We must first clarify which of Hadaller's claims were properly before the trial court when it considered the Lowes' motion for summary judgment. Hadaller argues tortious interference with contractual relations, and vaguely attempts to infuse this claim with claims of misrepresentation and fraud. Under this unusual hybrid claim, Hadaller argues that his cause of action against the Lowes did not accrue when the Lowes bought lot 2 in May 2008. He claims the action accrued in December 2008 when the Lowes, by informing Hadaller that they had formed a new homeowners' association, confirmed Hadaller's suspicions that they had misrepresented their intentions in purchasing lot 2. Pointing out that the trial court did not consider any claims of misrepresentation or fraud, the Lowes argue persuasively that Hadaller's claim against them is properly framed for this court simply as one of tortious interference with contractual relations.
We agree with the Lowes. Extracting these defective misrepresentation and fraud claims from the surviving tortious interference claim, we note that this claim matures no later than when Hadaller became aware that the Lowes purchased the lot Hadaller claims was promised to him. The Lowes present a string of e-mails between them and Hadaller in early May 2008 showing that Hadaller was aware by May 9 at the latest of the Lowes' purchase of lot 2. As of May 9, then, Hadaller knew that his purported right to purchase lot 2 had not been honored by Fortman. Because Hadaller waited to file the complaint until May 13, 2011, more than three years since his cause of action had accrued, the statute of limitations bars this lawsuit.
III. TRIAL COURT'S AWARD OF ATTORNEY FEES AND COSTS
Hadaller argues that he should not have been subject to attorney fees and costs for a frivolous action, but he addresses why this is so only with respect to CR 11. Because he provides no argument why the award of attorney fees to the respondents was improper under RCW 4.84.185, Hadaller effectively abandons any argument as to RCW 4.84.185 and concedes that under this statute the award of attorney fees was proper. See RAP 10.3(a)(6); Tegman v. Accident & Med. Investigations, Inc., (2001) ("Assignments of error not argued in a brief are deemed abandoned."). Because the trial court's award of attorney fees was proper under RCW 4.84.185, we do not need to address whether the trial court properly imposed them under CR 11.

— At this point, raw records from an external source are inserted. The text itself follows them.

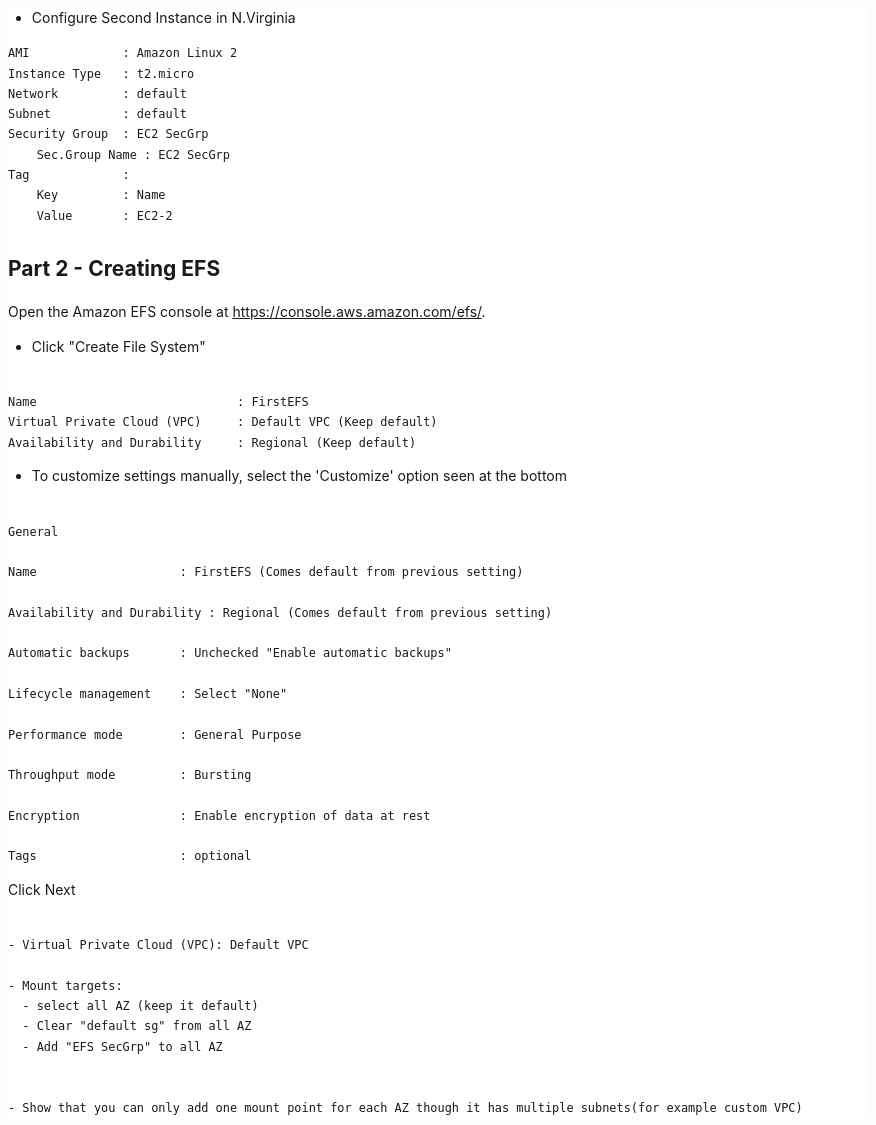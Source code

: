 - Configure Second Instance in N.Virginia

```text
AMI             : Amazon Linux 2
Instance Type   : t2.micro
Network         : default
Subnet          : default
Security Group  : EC2 SecGrp
    Sec.Group Name : EC2 SecGrp
Tag             :
    Key         : Name
    Value       : EC2-2
```

## Part 2 - Creating EFS

Open the Amazon EFS console at https://console.aws.amazon.com/efs/.

- Click "Create File System"

```text

Name                            : FirstEFS
Virtual Private Cloud (VPC)     : Default VPC (Keep default)
Availability and Durability     : Regional (Keep default)
```

- To customize settings manually, select the 'Customize' option seen at the bottom

```text

General

Name                    : FirstEFS (Comes default from previous setting)

Availability and Durability : Regional (Comes default from previous setting)

Automatic backups       : Unchecked "Enable automatic backups"

Lifecycle management    : Select "None"

Performance mode        : General Purpose

Throughput mode         : Bursting

Encryption              : Enable encryption of data at rest

Tags                    : optional
```

Click Next

```text

- Virtual Private Cloud (VPC): Default VPC

- Mount targets: 
  - select all AZ (keep it default)
  - Clear "default sg" from all AZ
  - Add "EFS SecGrp" to all AZ
  

- Show that you can only add one mount point for each AZ though it has multiple subnets(for example custom VPC) 
```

IV. ATTORNEY FEES AND COSTS ON APPEAL
As provided by RAP 18.1, the respondents request attorney fees and costs on appeal for the same reasons they were entitled to them at the trial court—that is, under RCW 4.84.185. Because the award of attorney fees below was proper under RCW 4.84.185, we likewise award these fees and costs on appeal.
Affirmed.
A majority of the panel having determined that this opinion will not be printed in the Washington Appellate Reports, but will be filed for public record in accordance with RCW 2.06.040, it is so ordered.
Lisa Worswick, and Thomas R. Bjorgen, J. concurs.